[Aim of the exercise]
Reproduce the entries below exactly, but only from the line containing "elite European university" to the line containing "### Decision-Making Style", inclusive.

[Material to process]

□ □ □ □ □

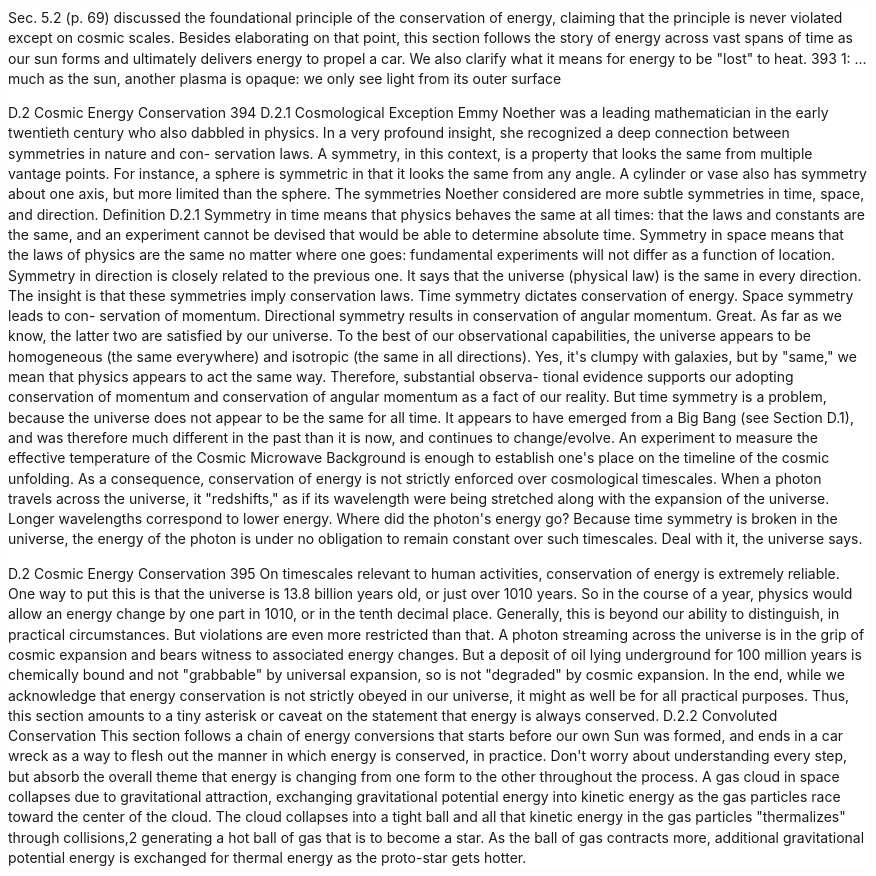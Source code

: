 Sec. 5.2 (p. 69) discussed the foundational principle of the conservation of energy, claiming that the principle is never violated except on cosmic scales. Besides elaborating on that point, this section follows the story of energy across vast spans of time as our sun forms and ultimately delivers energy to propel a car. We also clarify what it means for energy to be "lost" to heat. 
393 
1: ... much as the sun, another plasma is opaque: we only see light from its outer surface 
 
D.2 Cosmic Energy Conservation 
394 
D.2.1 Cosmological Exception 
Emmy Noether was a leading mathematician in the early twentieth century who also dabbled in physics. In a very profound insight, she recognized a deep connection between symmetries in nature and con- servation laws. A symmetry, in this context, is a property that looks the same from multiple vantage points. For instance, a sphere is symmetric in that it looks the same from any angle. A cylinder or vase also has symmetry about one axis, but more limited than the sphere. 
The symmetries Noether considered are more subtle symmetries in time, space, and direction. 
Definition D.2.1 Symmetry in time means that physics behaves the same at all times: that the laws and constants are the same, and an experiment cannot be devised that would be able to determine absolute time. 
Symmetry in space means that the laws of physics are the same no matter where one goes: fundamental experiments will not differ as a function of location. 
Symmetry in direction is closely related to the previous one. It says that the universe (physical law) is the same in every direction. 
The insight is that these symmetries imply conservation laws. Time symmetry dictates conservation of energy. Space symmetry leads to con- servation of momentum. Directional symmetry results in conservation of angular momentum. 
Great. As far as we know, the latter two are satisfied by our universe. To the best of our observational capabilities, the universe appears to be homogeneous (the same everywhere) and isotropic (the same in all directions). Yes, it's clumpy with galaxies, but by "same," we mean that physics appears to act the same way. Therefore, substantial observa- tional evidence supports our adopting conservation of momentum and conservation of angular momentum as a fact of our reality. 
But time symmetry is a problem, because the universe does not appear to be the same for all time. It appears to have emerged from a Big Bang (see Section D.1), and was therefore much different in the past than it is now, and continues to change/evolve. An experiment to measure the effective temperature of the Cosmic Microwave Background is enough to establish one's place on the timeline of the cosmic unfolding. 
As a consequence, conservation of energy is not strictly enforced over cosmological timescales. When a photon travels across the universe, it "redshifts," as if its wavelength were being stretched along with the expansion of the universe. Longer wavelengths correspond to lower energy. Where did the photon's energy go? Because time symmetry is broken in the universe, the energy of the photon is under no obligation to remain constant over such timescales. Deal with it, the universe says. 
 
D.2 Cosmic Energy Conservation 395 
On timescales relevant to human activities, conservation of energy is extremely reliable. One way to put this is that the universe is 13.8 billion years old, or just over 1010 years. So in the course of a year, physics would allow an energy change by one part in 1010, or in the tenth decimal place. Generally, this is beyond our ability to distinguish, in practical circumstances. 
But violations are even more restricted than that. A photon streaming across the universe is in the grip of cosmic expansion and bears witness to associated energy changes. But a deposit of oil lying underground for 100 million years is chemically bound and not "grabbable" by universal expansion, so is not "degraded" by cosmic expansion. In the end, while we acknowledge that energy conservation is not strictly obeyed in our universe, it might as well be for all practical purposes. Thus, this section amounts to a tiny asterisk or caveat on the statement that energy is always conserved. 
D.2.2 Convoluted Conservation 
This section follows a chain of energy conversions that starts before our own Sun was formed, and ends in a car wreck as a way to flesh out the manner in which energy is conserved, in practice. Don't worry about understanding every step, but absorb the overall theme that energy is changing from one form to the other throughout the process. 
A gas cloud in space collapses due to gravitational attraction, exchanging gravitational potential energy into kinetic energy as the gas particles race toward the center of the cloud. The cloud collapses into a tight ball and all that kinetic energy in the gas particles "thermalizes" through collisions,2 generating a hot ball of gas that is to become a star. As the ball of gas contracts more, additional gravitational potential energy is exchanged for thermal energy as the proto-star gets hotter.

□ □ □ □ □

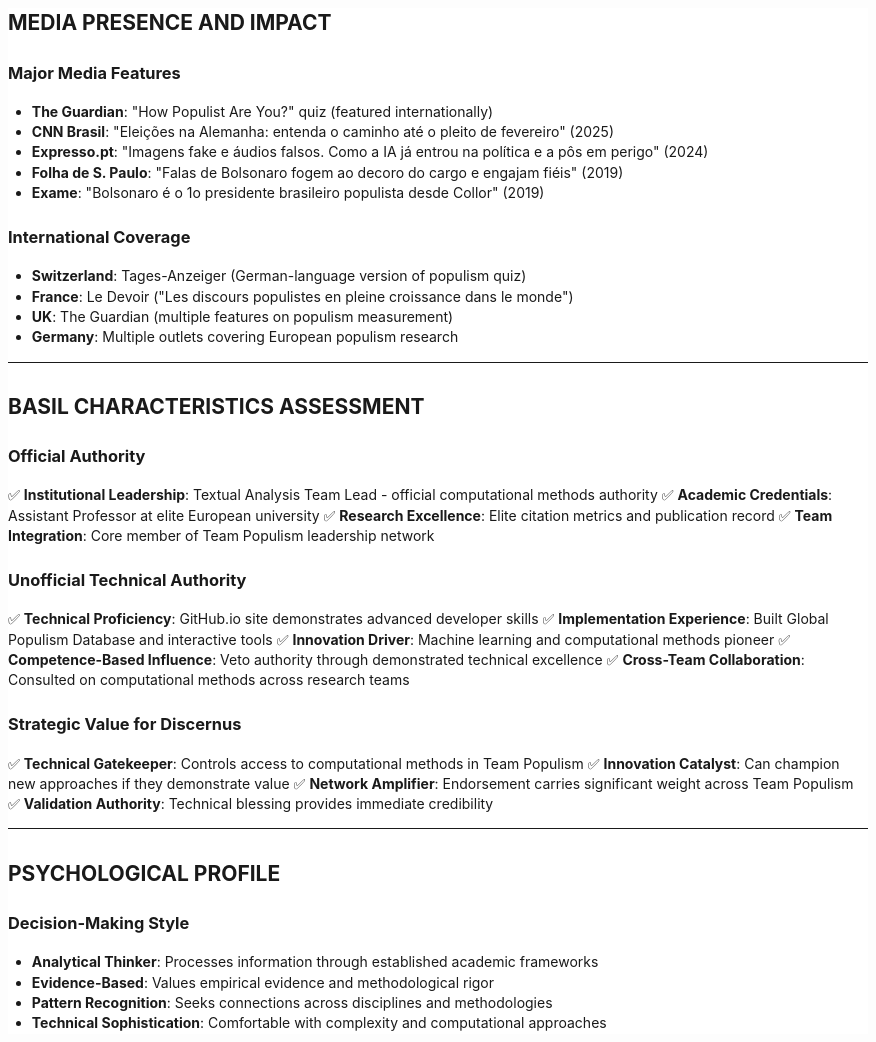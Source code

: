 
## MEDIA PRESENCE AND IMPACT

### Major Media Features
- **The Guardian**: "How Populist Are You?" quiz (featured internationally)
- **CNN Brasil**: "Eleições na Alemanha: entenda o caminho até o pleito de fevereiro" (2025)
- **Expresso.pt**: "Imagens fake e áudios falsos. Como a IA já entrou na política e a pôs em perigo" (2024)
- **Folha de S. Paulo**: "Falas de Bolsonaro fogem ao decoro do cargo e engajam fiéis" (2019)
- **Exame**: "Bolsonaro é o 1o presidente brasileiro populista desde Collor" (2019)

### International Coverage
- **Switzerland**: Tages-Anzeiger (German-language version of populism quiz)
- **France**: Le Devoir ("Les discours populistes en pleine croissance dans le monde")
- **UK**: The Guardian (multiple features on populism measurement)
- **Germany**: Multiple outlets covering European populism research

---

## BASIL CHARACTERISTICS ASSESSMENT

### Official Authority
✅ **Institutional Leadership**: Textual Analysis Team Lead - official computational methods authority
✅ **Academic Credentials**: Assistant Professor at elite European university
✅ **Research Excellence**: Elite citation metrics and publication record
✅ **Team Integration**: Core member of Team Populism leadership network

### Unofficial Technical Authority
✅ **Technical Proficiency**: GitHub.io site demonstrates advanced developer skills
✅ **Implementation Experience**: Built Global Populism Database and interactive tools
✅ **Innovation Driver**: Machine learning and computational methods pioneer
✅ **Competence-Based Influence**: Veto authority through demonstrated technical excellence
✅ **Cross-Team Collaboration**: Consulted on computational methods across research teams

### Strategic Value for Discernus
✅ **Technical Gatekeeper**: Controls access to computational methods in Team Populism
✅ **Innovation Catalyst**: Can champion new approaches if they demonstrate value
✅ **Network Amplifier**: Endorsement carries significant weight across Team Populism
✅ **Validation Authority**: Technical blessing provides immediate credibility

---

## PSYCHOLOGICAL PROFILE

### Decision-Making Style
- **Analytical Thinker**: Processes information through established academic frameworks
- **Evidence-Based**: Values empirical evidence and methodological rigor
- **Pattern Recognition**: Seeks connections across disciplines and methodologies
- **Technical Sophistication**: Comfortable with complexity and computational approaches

□ □ □ □ □

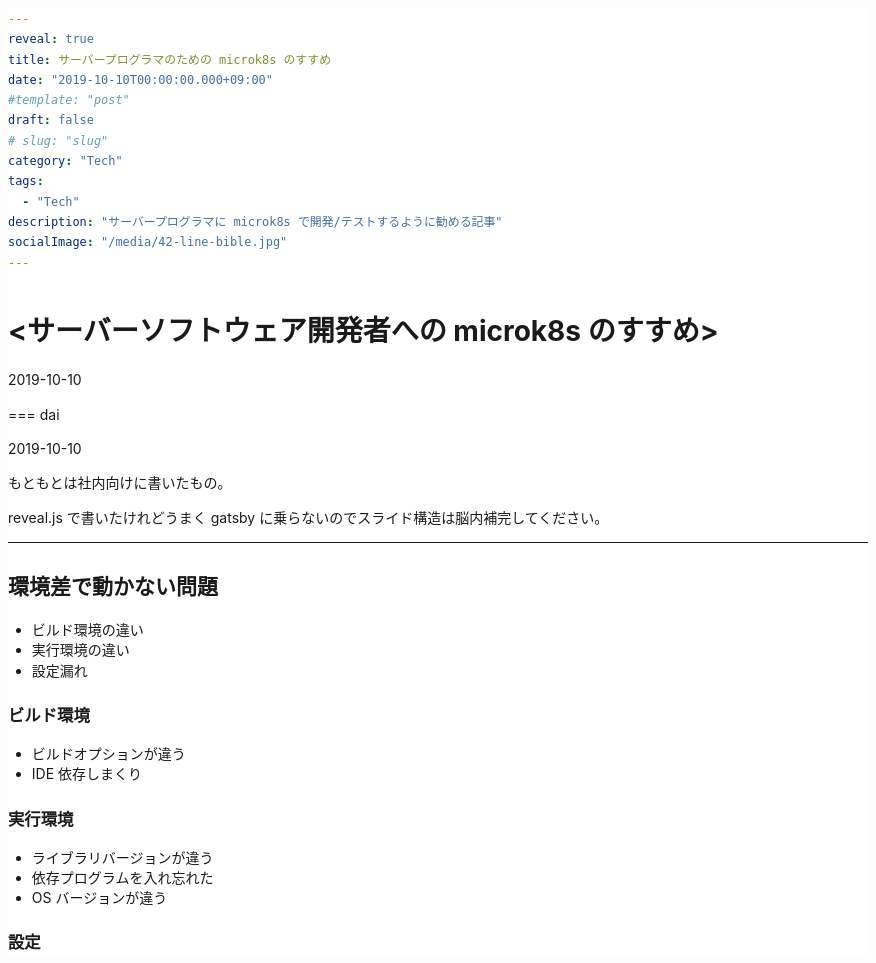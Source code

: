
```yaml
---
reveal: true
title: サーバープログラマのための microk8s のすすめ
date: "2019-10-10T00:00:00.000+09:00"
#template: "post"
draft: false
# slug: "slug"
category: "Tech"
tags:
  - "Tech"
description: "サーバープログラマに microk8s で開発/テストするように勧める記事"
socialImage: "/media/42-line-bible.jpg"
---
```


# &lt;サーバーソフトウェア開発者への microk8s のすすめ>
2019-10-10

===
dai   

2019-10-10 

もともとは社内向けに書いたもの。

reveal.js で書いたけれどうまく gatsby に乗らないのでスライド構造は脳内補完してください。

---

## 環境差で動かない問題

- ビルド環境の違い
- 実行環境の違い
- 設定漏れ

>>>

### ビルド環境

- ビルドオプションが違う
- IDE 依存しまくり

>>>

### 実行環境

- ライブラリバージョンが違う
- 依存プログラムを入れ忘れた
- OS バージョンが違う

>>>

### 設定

□ □ □ □ □

[Answer to this exercise]
✅ **Academic Credentials**: Assistant Professor at elite European university
✅ **Research Excellence**: Elite citation metrics and publication record
✅ **Team Integration**: Core member of Team Populism leadership network

### Unofficial Technical Authority
✅ **Technical Proficiency**: GitHub.io site demonstrates advanced developer skills
✅ **Implementation Experience**: Built Global Populism Database and interactive tools
✅ **Innovation Driver**: Machine learning and computational methods pioneer
✅ **Competence-Based Influence**: Veto authority through demonstrated technical excellence
✅ **Cross-Team Collaboration**: Consulted on computational methods across research teams

### Strategic Value for Discernus
✅ **Technical Gatekeeper**: Controls access to computational methods in Team Populism
✅ **Innovation Catalyst**: Can champion new approaches if they demonstrate value
✅ **Network Amplifier**: Endorsement carries significant weight across Team Populism
✅ **Validation Authority**: Technical blessing provides immediate credibility

---

## PSYCHOLOGICAL PROFILE

### Decision-Making Style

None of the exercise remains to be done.